Exercise aim: Leave the pictures aside and give back every entry below word for word.

Task material:

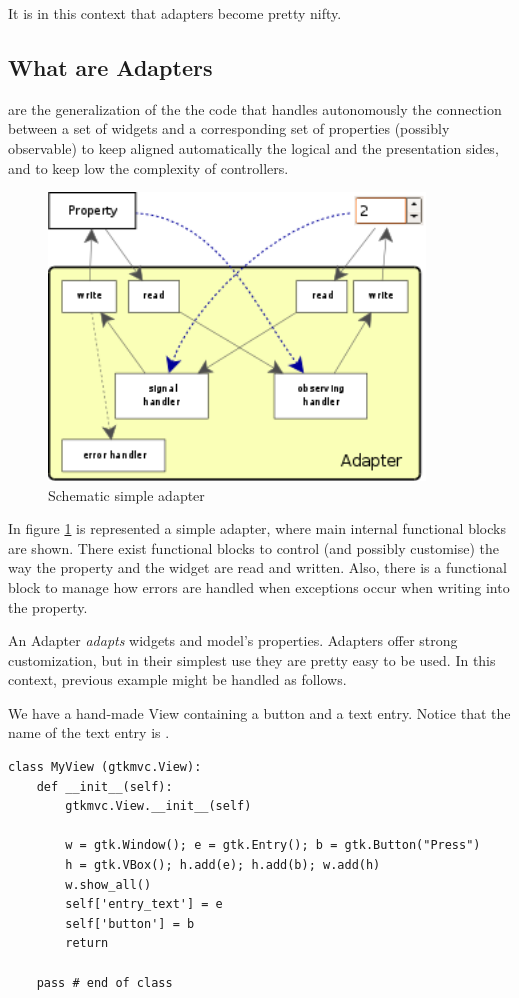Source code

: \smallskip
It is in this context that adapters become pretty nifty. 

\subsection{What are Adapters}

 are the generalization of the the code that handles
autonomously the connection between a set of widgets and a
corresponding set of properties (possibly observable) to keep
aligned automatically the logical and the presentation sides, and to
keep low the complexity of controllers.

\begin{figure}[htbp]
\begin{center}
\includegraphics[width=10cm]{figs/png/adap}
\caption{\label{ADAP_f} Schematic simple adapter}
\end{center}
\end{figure}

In figure \ref{ADAP_f} is represented a simple adapter, where main
internal functional blocks are shown. There exist functional blocks
to control (and possibly customise) the way the property and the
widget are read and written. Also, there is a functional block to
manage how errors are handled when exceptions occur when writing
into the property.

An Adapter \emph{adapts} widgets and model's properties. Adapters
offer strong customization, but in their simplest use they are
pretty easy to be used. In this context, previous example might be
handled as follows.

We have a hand-made View containing a button and a text
entry. Notice that the name of the text entry is
.

{ \codesize
\begin{verbatim}
class MyView (gtkmvc.View):
    def __init__(self):
        gtkmvc.View.__init__(self)

        w = gtk.Window(); e = gtk.Entry(); b = gtk.Button("Press")
        h = gtk.VBox(); h.add(e); h.add(b); w.add(h)
        w.show_all()
        self['entry_text'] = e
        self['button'] = b        
        return

    pass # end of class
\end{verbatim}
}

Result for this task:
Source code

: \smallskip
It is in this context that adapters become pretty nifty. 

\subsection{What are Adapters}

 are the generalization of the the code that handles
autonomously the connection between a set of widgets and a
corresponding set of properties (possibly observable) to keep
aligned automatically the logical and the presentation sides, and to
keep low the complexity of controllers.

\begin{figure}[htbp]
\begin{center}
\includegraphics[width=10cm]{figs/png/adap}
\caption{\label{ADAP_f} Schematic simple adapter}
\end{center}
\end{figure}

In figure \ref{ADAP_f} is represented a simple adapter, where main
internal functional blocks are shown. There exist functional blocks
to control (and possibly customise) the way the property and the
widget are read and written. Also, there is a functional block to
manage how errors are handled when exceptions occur when writing
into the property.

An Adapter \emph{adapts} widgets and model's properties. Adapters
offer strong customization, but in their simplest use they are
pretty easy to be used. In this context, previous example might be
handled as follows.

We have a hand-made View containing a button and a text
entry. Notice that the name of the text entry is
.

{ \codesize
\begin{verbatim}
class MyView (gtkmvc.View):
    def __init__(self):
        gtkmvc.View.__init__(self)

        w = gtk.Window(); e = gtk.Entry(); b = gtk.Button("Press")
        h = gtk.VBox(); h.add(e); h.add(b); w.add(h)
        w.show_all()
        self['entry_text'] = e
        self['button'] = b        
        return

    pass # end of class
\end{verbatim}
}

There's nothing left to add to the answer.